- Opening Delimiter -

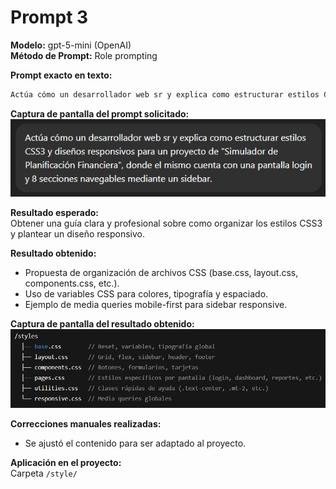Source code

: # Prompt 3  

**Modelo:**  gpt-5-mini (OpenAI)  
**Método de Prompt:** Role prompting  

**Prompt exacto en texto:**  

``` bash
Actúa cómo un desarrollador web sr y explica como estructurar estilos CSS3 y diseños responsivos para un proyecto de "Simulador de Planificación Financiera", donde el mismo cuenta con una pantalla login y 8 secciones navegables mediante un sidebar.
```

**Captura de pantalla del prompt solicitado:**  
![Captura del prompt](../02-prompts/capturas/prompt-3/prompt.png)   

**Resultado esperado:**  
Obtener una guía clara y profesional sobre como organizar los estilos CSS3 y plantear un diseño responsivo.  

**Resultado obtenido:**  
* Propuesta de organización de archivos CSS (base.css, layout.css, components.css, etc.).  
* Uso de variables CSS para colores, tipografía y espaciado.  
* Ejemplo de media queries mobile-first para sidebar responsive.  

**Captura de pantalla del resultado obtenido:**  
![Captura del resultado](../02-prompts/capturas/prompt-3/resultado.png)  

**Correcciones manuales realizadas:**
* Se ajustó el contenido para ser adaptado al proyecto.  

**Aplicación en el proyecto:**  
Carpeta `/style/`  
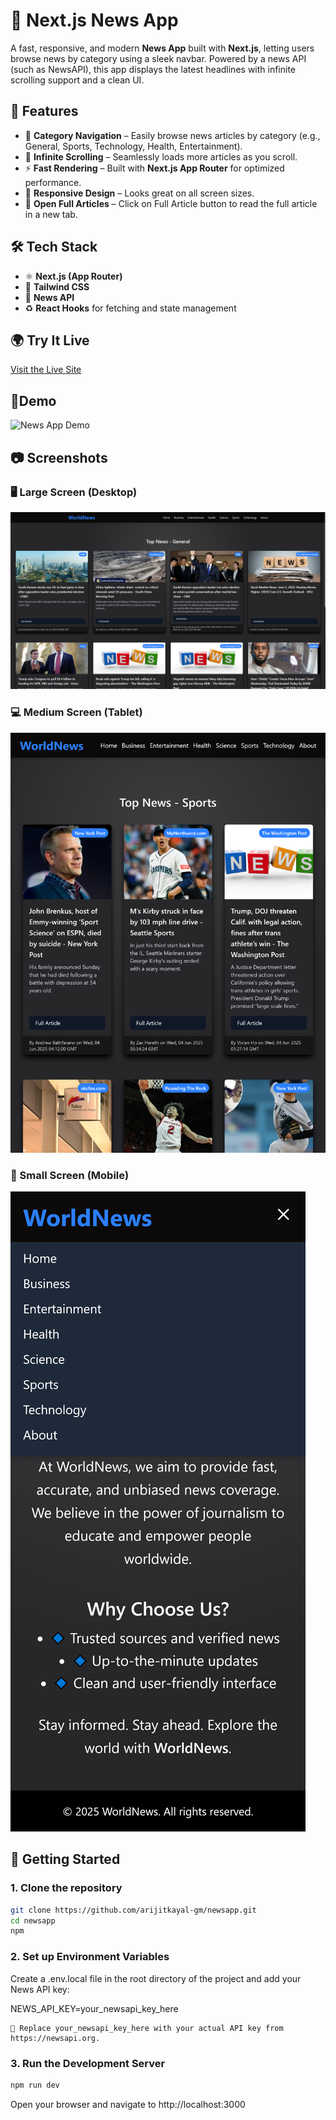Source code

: # 📰 Next.js News App

A fast, responsive, and modern **News App** built with **Next.js**, letting users browse news by category using a sleek navbar. Powered by a news API (such as NewsAPI), this app displays the latest headlines with infinite scrolling support and a clean UI.

## 🌟 Features

- 🧭 **Category Navigation** – Easily browse news articles by category (e.g., General, Sports, Technology, Health, Entertainment).
- 🔄 **Infinite Scrolling** – Seamlessly loads more articles as you scroll.
- ⚡ **Fast Rendering** – Built with **Next.js App Router** for optimized performance.
- 📱 **Responsive Design** – Looks great on all screen sizes.
- 📰 **Open Full Articles** – Click on Full Article button to read the full article in a new tab.

## 🛠 Tech Stack

- ⚛️ **Next.js (App Router)**
- 💅 **Tailwind CSS**
- 📰 **News API**
- ♻️ **React Hooks** for fetching and state management

## 🌍 Try It Live

 [Visit the Live Site](https://newsapp-nu-henna.vercel.app)

## 🔗Demo 

![News App Demo](./assets/news-demo.gif)

## 📷 Screenshots

### 🖥 Large Screen (Desktop)

![Desktop Screenshot](./assets/screenshot-desktop.png)

### 💻 Medium Screen (Tablet)

![Tablet Screenshot](./assets/screenshot-tablet.png)

### 📱 Small Screen (Mobile)

![Mobile Screenshot](./assets/screenshot-mobile.png)


## 🚀 Getting Started

### 1. Clone the repository

```bash
git clone https://github.com/arijitkayal-gm/newsapp.git
cd newsapp
npm 
```

### 2. Set up Environment Variables

Create a .env.local file in the root directory of the project and add your News API key:

NEWS_API_KEY=your_newsapi_key_here

    🔐 Replace your_newsapi_key_here with your actual API key from https://newsapi.org.

### 3. Run the Development Server

```bash
npm run dev
```

Open your browser and navigate to http://localhost:3000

- Closing Delimiter -

### Exercise brief
The listing is to be repeated exactly, with its pictures removed.

### Output of the task
Source code

: # Prompt 3  

**Modelo:**  gpt-5-mini (OpenAI)  
**Método de Prompt:** Role prompting  

**Prompt exacto en texto:**  

``` bash
Actúa cómo un desarrollador web sr y explica como estructurar estilos CSS3 y diseños responsivos para un proyecto de "Simulador de Planificación Financiera", donde el mismo cuenta con una pantalla login y 8 secciones navegables mediante un sidebar.
```

**Captura de pantalla del prompt solicitado:**  
![Captura del prompt](../02-prompts/capturas/prompt-3/prompt.png)   

**Resultado esperado:**  
Obtener una guía clara y profesional sobre como organizar los estilos CSS3 y plantear un diseño responsivo.  

**Resultado obtenido:**  
* Propuesta de organización de archivos CSS (base.css, layout.css, components.css, etc.).  
* Uso de variables CSS para colores, tipografía y espaciado.  
* Ejemplo de media queries mobile-first para sidebar responsive.  

**Captura de pantalla del resultado obtenido:**  
![Captura del resultado](../02-prompts/capturas/prompt-3/resultado.png)  

**Correcciones manuales realizadas:**
* Se ajustó el contenido para ser adaptado al proyecto.  

**Aplicación en el proyecto:**  
Carpeta `/style/`  
Source code

: # 📰 Next.js News App

A fast, responsive, and modern **News App** built with **Next.js**, letting users browse news by category using a sleek navbar. Powered by a news API (such as NewsAPI), this app displays the latest headlines with infinite scrolling support and a clean UI.

## 🌟 Features

- 🧭 **Category Navigation** – Easily browse news articles by category (e.g., General, Sports, Technology, Health, Entertainment).
- 🔄 **Infinite Scrolling** – Seamlessly loads more articles as you scroll.
- ⚡ **Fast Rendering** – Built with **Next.js App Router** for optimized performance.
- 📱 **Responsive Design** – Looks great on all screen sizes.
- 📰 **Open Full Articles** – Click on Full Article button to read the full article in a new tab.

## 🛠 Tech Stack

- ⚛️ **Next.js (App Router)**
- 💅 **Tailwind CSS**
- 📰 **News API**
- ♻️ **React Hooks** for fetching and state management

## 🌍 Try It Live

 [Visit the Live Site](https://newsapp-nu-henna.vercel.app)

## 🔗Demo 

![News App Demo](./assets/news-demo.gif)

## 📷 Screenshots

### 🖥 Large Screen (Desktop)

![Desktop Screenshot](./assets/screenshot-desktop.png)

### 💻 Medium Screen (Tablet)

![Tablet Screenshot](./assets/screenshot-tablet.png)

### 📱 Small Screen (Mobile)

![Mobile Screenshot](./assets/screenshot-mobile.png)


## 🚀 Getting Started

### 1. Clone the repository

```bash
git clone https://github.com/arijitkayal-gm/newsapp.git
cd newsapp
npm 
```

### 2. Set up Environment Variables

Create a .env.local file in the root directory of the project and add your News API key:

NEWS_API_KEY=your_newsapi_key_here

    🔐 Replace your_newsapi_key_here with your actual API key from https://newsapi.org.

### 3. Run the Development Server

```bash
npm run dev
```

Open your browser and navigate to http://localhost:3000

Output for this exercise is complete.